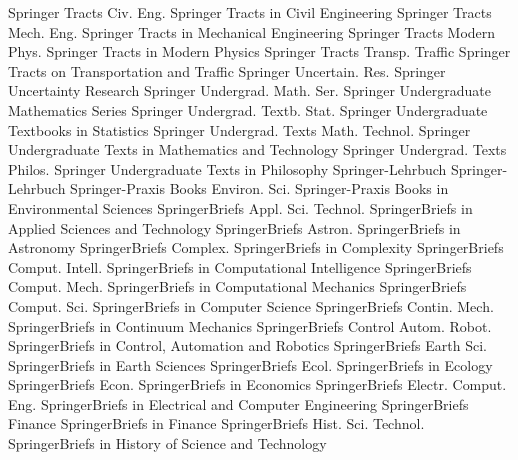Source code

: {Springer Tracts Civ. Eng.}
{Springer Tracts in Civil Engineering}
{Springer Tracts Mech. Eng.}
{Springer Tracts in Mechanical Engineering}
{Springer Tracts Modern Phys.}
{Springer Tracts in Modern Physics}
{Springer Tracts Transp. Traffic}
{Springer Tracts on Transportation and Traffic}
{Springer Uncertain. Res.}
{Springer Uncertainty Research}
{Springer Undergrad. Math. Ser.}
{Springer Undergraduate Mathematics Series}
{Springer Undergrad. Textb. Stat.}
{Springer Undergraduate Textbooks in Statistics}
{Springer Undergrad. Texts Math. Technol.}
{Springer Undergraduate Texts in Mathematics and Technology}
{Springer Undergrad. Texts Philos.}
{Springer Undergraduate Texts in Philosophy}
{Springer-Lehrbuch}
{Springer-Lehrbuch}
{Springer-Praxis Books Environ. Sci.}
{Springer-Praxis Books in Environmental Sciences}
{SpringerBriefs Appl. Sci. Technol.}
{SpringerBriefs in Applied Sciences and Technology}
{SpringerBriefs Astron.}
{SpringerBriefs in Astronomy}
{SpringerBriefs Complex.}
{SpringerBriefs in Complexity}
{SpringerBriefs Comput. Intell.}
{SpringerBriefs in Computational Intelligence}
{SpringerBriefs Comput. Mech.}
{SpringerBriefs in Computational Mechanics}
{SpringerBriefs Comput. Sci.}
{SpringerBriefs in Computer Science}
{SpringerBriefs Contin. Mech.}
{SpringerBriefs in Continuum Mechanics}
{SpringerBriefs Control Autom. Robot.}
{SpringerBriefs in Control, Automation and Robotics}
{SpringerBriefs Earth Sci.}
{SpringerBriefs in Earth Sciences}
{SpringerBriefs Ecol.}
{SpringerBriefs in Ecology}
{SpringerBriefs Econ.}
{SpringerBriefs in Economics}
{SpringerBriefs Electr. Comput. Eng.}
{SpringerBriefs in Electrical and Computer Engineering}
{SpringerBriefs Finance}
{SpringerBriefs in Finance}
{SpringerBriefs Hist. Sci. Technol.}
{SpringerBriefs in History of Science and Technology}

________________________

### EXERCISE GOAL
The whole listing must be restated word for word. Leave out any pictures.

### RESPONSE AREA
Source code

: {Springer Tracts Civ. Eng.}
{Springer Tracts in Civil Engineering}
{Springer Tracts Mech. Eng.}
{Springer Tracts in Mechanical Engineering}
{Springer Tracts Modern Phys.}
{Springer Tracts in Modern Physics}
{Springer Tracts Transp. Traffic}
{Springer Tracts on Transportation and Traffic}
{Springer Uncertain. Res.}
{Springer Uncertainty Research}
{Springer Undergrad. Math. Ser.}
{Springer Undergraduate Mathematics Series}
{Springer Undergrad. Textb. Stat.}
{Springer Undergraduate Textbooks in Statistics}
{Springer Undergrad. Texts Math. Technol.}
{Springer Undergraduate Texts in Mathematics and Technology}
{Springer Undergrad. Texts Philos.}
{Springer Undergraduate Texts in Philosophy}
{Springer-Lehrbuch}
{Springer-Lehrbuch}
{Springer-Praxis Books Environ. Sci.}
{Springer-Praxis Books in Environmental Sciences}
{SpringerBriefs Appl. Sci. Technol.}
{SpringerBriefs in Applied Sciences and Technology}
{SpringerBriefs Astron.}
{SpringerBriefs in Astronomy}
{SpringerBriefs Complex.}
{SpringerBriefs in Complexity}
{SpringerBriefs Comput. Intell.}
{SpringerBriefs in Computational Intelligence}
{SpringerBriefs Comput. Mech.}
{SpringerBriefs in Computational Mechanics}
{SpringerBriefs Comput. Sci.}
{SpringerBriefs in Computer Science}
{SpringerBriefs Contin. Mech.}
{SpringerBriefs in Continuum Mechanics}
{SpringerBriefs Control Autom. Robot.}
{SpringerBriefs in Control, Automation and Robotics}
{SpringerBriefs Earth Sci.}
{SpringerBriefs in Earth Sciences}
{SpringerBriefs Ecol.}
{SpringerBriefs in Ecology}
{SpringerBriefs Econ.}
{SpringerBriefs in Economics}
{SpringerBriefs Electr. Comput. Eng.}
{SpringerBriefs in Electrical and Computer Engineering}
{SpringerBriefs Finance}
{SpringerBriefs in Finance}
{SpringerBriefs Hist. Sci. Technol.}
{SpringerBriefs in History of Science and Technology}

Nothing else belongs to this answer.